Where These Tools Come From

The tools used to capture dumps - jmap, jstack, and jcmd - are not third-party software. They are bundled inside the JDK (Java Development Kit) installed on the server:

1/usr/lib/jvm/jdk-19.0.1/bin/jmap     <- takes heap dumps
2/usr/lib/jvm/jdk-19.0.1/bin/jstack   <- takes thread dumps
3/usr/lib/jvm/jdk-19.0.1/bin/jcmd     <- checks heap info, triggers GC

One thing worth knowing: the JRE (Java Runtime Environment) is enough to run a Java app, but it does not include these diagnostic tools. Only the full JDK does. Confirming the JDK is present is the first check before any diagnostic work.

The Diagnostic Script

Rather than running commands manually under pressure during a live incident, I built a shell script to handle the full capture process safely and consistently. The script is available on my GitHub - jvm_diagnostics.sh.

At a high level it does the following:

Step 1 - Verify Tomcat is running. Detects the process, grabs the PID, and locates jmap, jstack, and jcmd automatically. Aborts if anything is missing.

Step 2 - Check disk space. Verifies the filesystem has enough room before writing anything. Aborts if usage is above the safety threshold.

Step 3 - Check heap usage. Queries the live JVM, calculates heap usage percentage, and estimates the dump file size. If the heap is critically full it skips the heap dump to protect the JVM - but still takes the thread dump.

Step 4 - Human checkpoint. Pauses and shows a summary before doing anything irreversible. Only proceeds on an explicit yes.

Step 5 - Heap dump. Writes the full memory snapshot to disk as a timestamped .hprof file.

Step 6 - Thread dumps. Captures three snapshots thirty seconds apart for a view of thread behaviour over time.

Step 7 - Blocked thread scan. Automatically scans the thread dump for BLOCKED threads and surfaces them on screen immediately.

Step 8 - Summary. Prints file locations, sizes, and the exact scp command to copy files off the server.

Testing on Non-Production First

Before touching production, I ran the script on our dev server to validate the full flow - tool detection, dump output, safety checks, and file sizes.
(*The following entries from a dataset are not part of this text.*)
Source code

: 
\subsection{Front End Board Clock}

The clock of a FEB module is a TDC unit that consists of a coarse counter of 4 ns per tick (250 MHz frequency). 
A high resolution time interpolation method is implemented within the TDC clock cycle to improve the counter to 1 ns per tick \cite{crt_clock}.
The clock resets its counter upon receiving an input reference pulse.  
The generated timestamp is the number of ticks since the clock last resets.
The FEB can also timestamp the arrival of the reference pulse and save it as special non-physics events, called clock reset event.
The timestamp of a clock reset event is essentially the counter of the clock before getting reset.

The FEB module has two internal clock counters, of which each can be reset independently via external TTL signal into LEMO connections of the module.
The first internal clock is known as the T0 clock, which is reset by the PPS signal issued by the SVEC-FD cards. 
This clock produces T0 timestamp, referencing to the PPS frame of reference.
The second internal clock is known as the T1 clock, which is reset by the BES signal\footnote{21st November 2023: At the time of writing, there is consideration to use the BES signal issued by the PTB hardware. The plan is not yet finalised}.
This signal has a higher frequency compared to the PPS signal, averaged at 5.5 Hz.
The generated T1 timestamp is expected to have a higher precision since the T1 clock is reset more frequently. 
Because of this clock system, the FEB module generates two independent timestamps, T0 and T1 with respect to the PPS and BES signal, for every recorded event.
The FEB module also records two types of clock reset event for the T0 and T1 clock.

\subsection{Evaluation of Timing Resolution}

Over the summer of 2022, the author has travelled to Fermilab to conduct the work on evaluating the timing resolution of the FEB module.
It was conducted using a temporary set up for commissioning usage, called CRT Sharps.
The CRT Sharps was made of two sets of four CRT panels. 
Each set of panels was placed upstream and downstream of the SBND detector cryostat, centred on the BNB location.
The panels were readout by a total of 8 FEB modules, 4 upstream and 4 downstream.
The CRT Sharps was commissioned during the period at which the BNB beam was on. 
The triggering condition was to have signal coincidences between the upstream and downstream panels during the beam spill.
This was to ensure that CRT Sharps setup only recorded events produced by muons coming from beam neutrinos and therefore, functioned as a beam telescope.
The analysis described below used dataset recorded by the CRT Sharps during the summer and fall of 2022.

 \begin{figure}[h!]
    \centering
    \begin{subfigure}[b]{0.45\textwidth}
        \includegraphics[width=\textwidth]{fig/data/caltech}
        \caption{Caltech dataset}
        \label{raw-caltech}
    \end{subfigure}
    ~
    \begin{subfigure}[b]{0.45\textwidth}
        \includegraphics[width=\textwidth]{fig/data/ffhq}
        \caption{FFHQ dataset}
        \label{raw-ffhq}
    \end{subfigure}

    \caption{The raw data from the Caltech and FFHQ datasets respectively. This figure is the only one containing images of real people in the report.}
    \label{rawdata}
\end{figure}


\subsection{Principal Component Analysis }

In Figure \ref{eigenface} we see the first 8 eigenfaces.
It also gave me a feel for the brief JVM pause that occurs during a heap dump, which is important to be aware of on a live server.

Deploying to Production

Once validated, I deployed the script to all four production Tomcat servers. For now the script sits under the home directory:

1/home/<user>/jvm_diagnostics.sh

This can be moved to a more permanent location such as /opt/tomcat/bin/ once the team agrees on a standard. Before deploying I checked each server individually - disk space, current heap usage, and JDK tool availability - to confirm everything was ready.
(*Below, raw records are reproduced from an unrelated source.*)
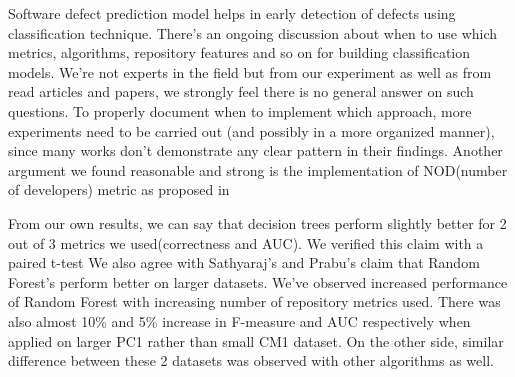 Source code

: Software defect prediction model helps in early detection of defects using classification technique. There's an ongoing discussion about when to use which metrics, algorithms, repository features and so on for building classification models. We're not experts in the field but from our experiment as well as from read articles and papers, we strongly feel there is no general answer on such questions. To properly document when to implement which approach, more experiments need to be carried out (and possibly in a more organized manner), since many works don't demonstrate any clear pattern in their findings. Another argument we found reasonable and strong is the implementation of NOD(number of developers) metric as proposed in 

From our own results, we can say that decision trees perform slightly better for 2 out of 3 metrics we used(correctness and AUC).  We verified this claim with a paired t-test We also agree with Sathyaraj's and Prabu's claim\cite{sathyaraj2015approach} that Random Forest's perform better on larger datasets. We've observed increased performance of Random Forest with increasing number of repository metrics used. There was also almost 10\% and 5\% increase in F-measure and AUC respectively when applied on larger PC1 rather than small CM1 dataset. On the other side, similar difference between these 2 datasets was observed with other algorithms as well. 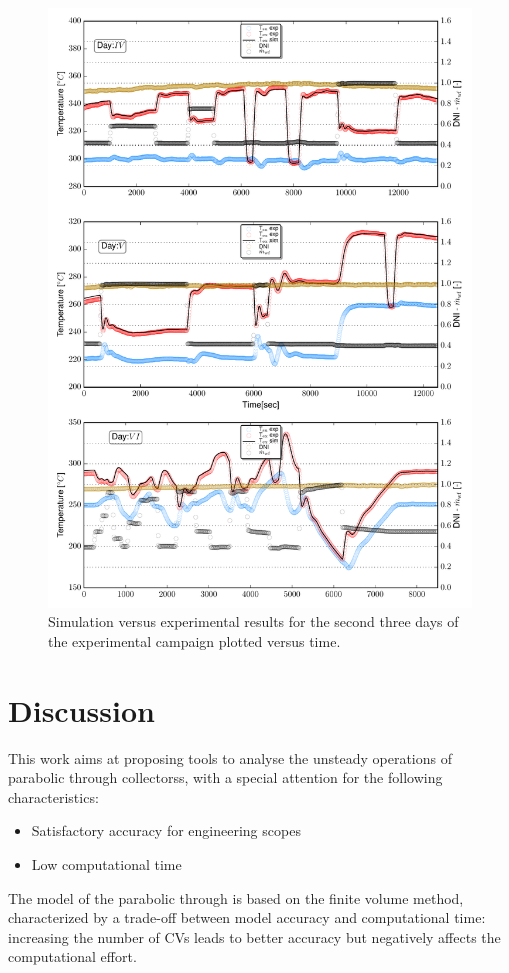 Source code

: \documentclass[final,3p,times,review]{elsarticle}
\begin{document}
\begin{figure}[h!]
	\centering
	\includegraphics[width=1\textwidth]{Figures/_SecondThreeDays.pdf}
	\caption{Simulation versus experimental results for  the second three days of the experimental campaign plotted versus time. }
	\label{fig:SF_ModRes_All}
\end{figure}
%
%
\section{Discussion} 
%
This work aims at proposing tools to analyse the unsteady operations of parabolic through collectorss, with a special
attention for the following characteristics:
%
\begin{itemize}
	\item Satisfactory accuracy for engineering scopes
	\item Low computational time
\end{itemize}
%
The model of the parabolic through is based on the finite volume method, characterized by a trade-off between model accuracy and computational time: increasing the number of CVs leads to better accuracy but negatively affects
the computational effort.
\end{document}
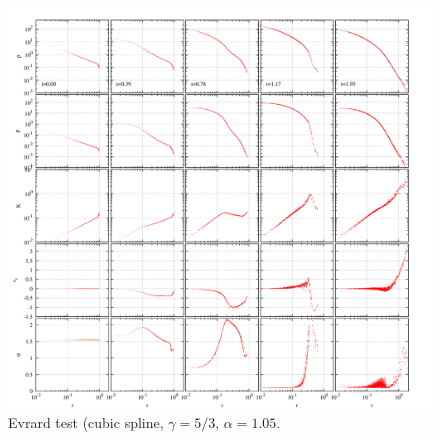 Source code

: \documentclass[fleqn,dvipdfmx]{article}
\begin{document}
\begin{figure}
  \begin{center}
    \includegraphics[width=16cm,bb=0 0 2120 2000]{fig/evrard/draw.png}
  \end{center}
  \caption{Evrard test (cubic spline, $\gamma=5/3$, $\alpha=1.05$.}
\end{figure}
\end{document}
The servers were now prepared. The next time a CPU spike occurred, the team had a single script to run to safely capture the full JVM state without guesswork.

Getting the Files Off the Server

Once captured, the dump files need to be transferred off the VM for the software engineers to analyse. The heap dump is a binary file - raw memory written directly to disk, not human-readable. It requires a specialist tool such as Eclipse MAT (Memory Analyzer Tool) to open and interpret. The thread dump is plain text and can be read or shared directly.
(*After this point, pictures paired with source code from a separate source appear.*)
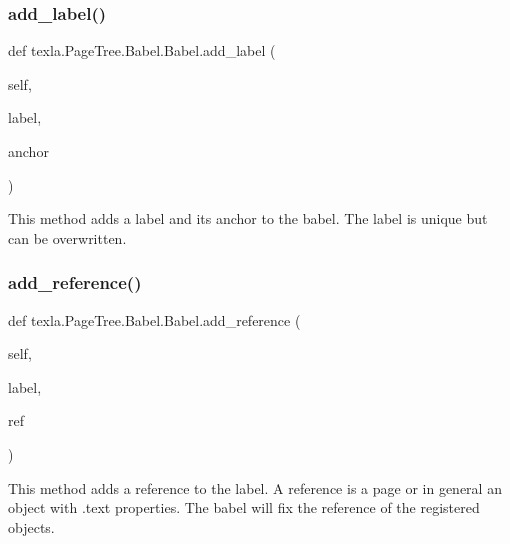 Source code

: \subsubsection{\texorpdfstring{add\+\_\+label()}{add\_label()}}
{\footnotesize\ttfamily def texla.\+Page\+Tree.\+Babel.\+Babel.\+add\+\_\+label (\begin{DoxyParamCaption}\item[{}]{self,  }\item[{}]{label,  }\item[{}]{anchor }\end{DoxyParamCaption})}

\begin{DoxyVerb}This method adds a label and its anchor to the
babel. The label is unique but can be overwritten.
\end{DoxyVerb}
 \hypertarget{classtexla_1_1PageTree_1_1Babel_1_1Babel_a9fa3d1d8628ea14de175e506640bc160}{}\label{classtexla_1_1PageTree_1_1Babel_1_1Babel_a9fa3d1d8628ea14de175e506640bc160} 
\subsubsection{\texorpdfstring{add\+\_\+reference()}{add\_reference()}}
{\footnotesize\ttfamily def texla.\+Page\+Tree.\+Babel.\+Babel.\+add\+\_\+reference (\begin{DoxyParamCaption}\item[{}]{self,  }\item[{}]{label,  }\item[{}]{ref }\end{DoxyParamCaption})}

\begin{DoxyVerb}This method adds a reference to the label.
A reference is a page or in general an object
with .text properties. The babel will fix the reference
of the registered objects.
\end{DoxyVerb}
 \hypertarget{classtexla_1_1PageTree_1_1Babel_1_1Babel_a1d4846dd94d6c4c272303703b7438f9e}{}\label{classtexla_1_1PageTree_1_1Babel_1_1Babel_a1d4846dd94d6c4c272303703b7438f9e} 
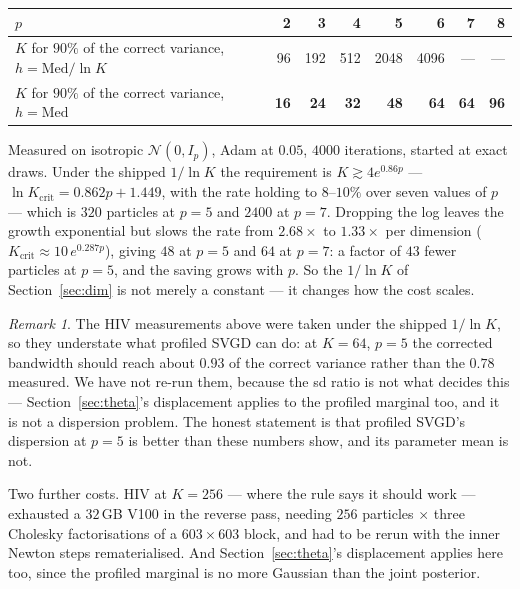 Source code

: \documentclass[11pt]{article}
\theoremstyle{remark}
\newtheorem{remark}{Remark}
\begin{document}
\begin{center}\small
\begin{tabular}{lrrrrrrr}
\toprule
$p$ & 2 & 3 & 4 & 5 & 6 & 7 & 8\\
\midrule
$K$ for $90\%$ of the correct variance, $h = \mathrm{Med}/\ln K$ & 96 & 192 & 512 & 2048 & 4096 & --- & ---\\
$K$ for $90\%$ of the correct variance, $h = \mathrm{Med}$ & \textbf{16} & \textbf{24} & \textbf{32} & \textbf{48} & \textbf{64} & \textbf{64} & \textbf{96}\\
\bottomrule
\end{tabular}
\end{center}

Measured on isotropic $\mathcal N(0, I_p)$, Adam at $0.05$, $4000$ iterations, started at exact
draws. Under the shipped $1/\ln K$ the requirement is $K \gtrsim 4e^{0.86p}$ --- $\ln
K_{\mathrm{crit}} = 0.862p + 1.449$, with the rate holding to $8$--$10\%$ over seven values of $p$
--- which is $320$ particles at $p=5$ and $2400$ at $p=7$. Dropping the log leaves the growth
exponential but slows the rate from $2.68\times$ to $1.33\times$ per dimension
($K_{\mathrm{crit}} \approx 10\,e^{0.287p}$), giving $48$ at $p=5$ and $64$ at $p=7$: a factor of
$43$ fewer particles at $p=5$, and the saving grows with $p$. So the $1/\ln K$ of
Section~\ref{sec:dim} is not merely a constant --- it changes how the cost scales.

\begin{remark}
The HIV measurements above were taken under the shipped $1/\ln K$, so they understate what
profiled SVGD can do: at $K = 64$, $p = 5$ the corrected bandwidth should reach about $0.93$ of the
correct variance rather than the $0.78$ measured. We have not re-run them, because the sd ratio is
not what decides this --- Section~\ref{sec:theta}'s displacement applies to the profiled marginal
too, and it is not a dispersion problem. The honest statement is that profiled SVGD's dispersion
at $p=5$ is better than these numbers show, and its parameter mean is not.
\end{remark}

Two further costs. HIV at $K = 256$ --- where the rule says it should work --- exhausted a $32$\,GB
V100 in the reverse pass, needing $256$ particles $\times$ three Cholesky factorisations of a
$603\times603$ block, and had to be rerun with the inner Newton steps rematerialised. And
Section~\ref{sec:theta}'s displacement applies here too, since the profiled marginal is no more
Gaussian than the joint posterior.
\end{document}

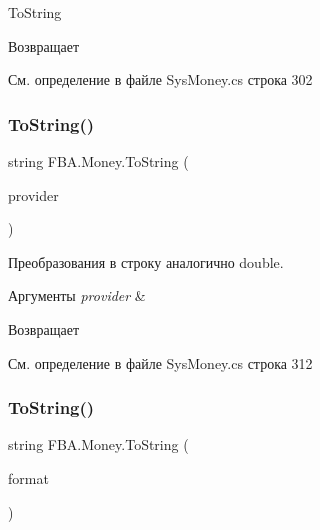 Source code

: To\+String 

\begin{DoxyReturn}{Возвращает}

\end{DoxyReturn}


См. определение в файле Sys\+Money.\+cs строка 302

\mbox{\label{struct_f_b_a_1_1_money_a38711699bdc67a8203f6f3861acfe325}} 
\subsubsection{\texorpdfstring{To\+String()}{ToString()}\hspace{0.1cm}{\footnotesize\ttfamily [2/4]}}
{\footnotesize\ttfamily string F\+B\+A.\+Money.\+To\+String (\begin{DoxyParamCaption}\item[{I\+Format\+Provider}]{provider }\end{DoxyParamCaption})}



Преобразования в строку аналогично double. 


\begin{DoxyParams}{Аргументы}
{\em provider} & \\
\hline
\end{DoxyParams}
\begin{DoxyReturn}{Возвращает}

\end{DoxyReturn}


См. определение в файле Sys\+Money.\+cs строка 312

\mbox{\label{struct_f_b_a_1_1_money_ab246a3547382e0df4bdbf2ae08bc9adb}} 
\subsubsection{\texorpdfstring{To\+String()}{ToString()}\hspace{0.1cm}{\footnotesize\ttfamily [3/4]}}
{\footnotesize\ttfamily string F\+B\+A.\+Money.\+To\+String (\begin{DoxyParamCaption}\item[{string}]{format }\end{DoxyParamCaption})}



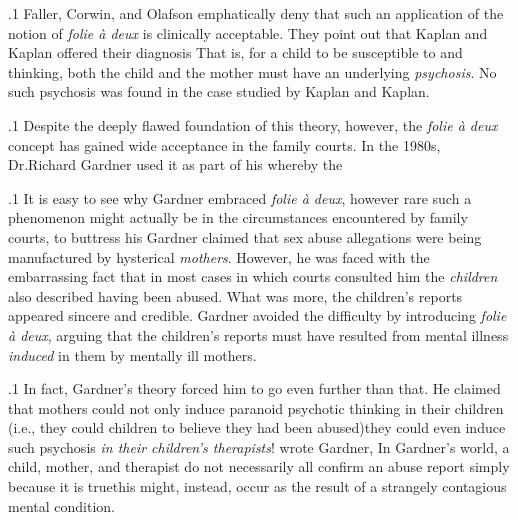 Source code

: \documentclass[11pt, twoside]{article}
\begin{document}
{\p.1{%
Faller, Corwin, and Olafson emphatically deny that such an application of
the notion of \textit{folie à deux} is clinically acceptable. They point
out that Kaplan and Kaplan offered their diagnosis  That is, for a child to be susceptible to
 and  thinking, both the child and the mother
must have an underlying \textit{psychosis}. No such psychosis was found in the
case studied by Kaplan and Kaplan.
}%

\p.1{%
Despite the deeply flawed foundation of this theory, however, the
\textit{folie à deux} concept has gained wide acceptance in the family courts.
In the 1980s, Dr.\@ Richard Gardner used it as part of his
\mdash{} whereby the 
}%

\p.1{%
It is easy to see why Gardner embraced \textit{folie à deux}, however rare
such a phenomenon might actually be in the circumstances encountered
by family courts, to buttress his  Gardner claimed that sex
abuse allegations were being manufactured by hysterical \textit{mothers}. However, he was faced with the embarrassing fact that in most cases in which
courts consulted him the \textit{children} also described having been abused.
What was more, the children’s reports appeared sincere and credible.
Gardner avoided the difficulty by introducing \textit{folie à deux}, arguing that
the children’s reports must have resulted from mental illness \textit{induced} in
them by mentally ill mothers.
}%

\p.1{%
In fact, Gardner’s theory forced him to go even further than that. He
claimed that mothers could not only induce paranoid psychotic thinking in their children (i.e., they could  children to believe they
had been abused)\mdash{}they could even induce such psychosis \textit{in their
children’s therapists}!  wrote Gardner,
 In Gardner’s world, a
child, mother, and therapist do not necessarily all confirm an abuse report simply because it is true\mdash{}this might, instead, occur as the result of
a strangely contagious mental condition.
}%

}
\end{document}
The script outputs the exact scp command to copy files to a local machine:

1scp user@tomcat-01:/tmp/heapdump-tomcat-01-20260306.hprof .
2scp user@tomcat-01:/tmp/threaddump-tomcat-01-20260306.txt .

What Comes Next

My role as a DevOps Engineer stops here - getting the captures clean, complete, and safely off the servers. The deeper analysis belongs to the software engineering team, who need to look into the dumps from an application level perspective to understand what the code was doing and where the root cause lives.

When the spike hits, the last thing you want is to be figuring out tooling under pressure. That groundwork is done.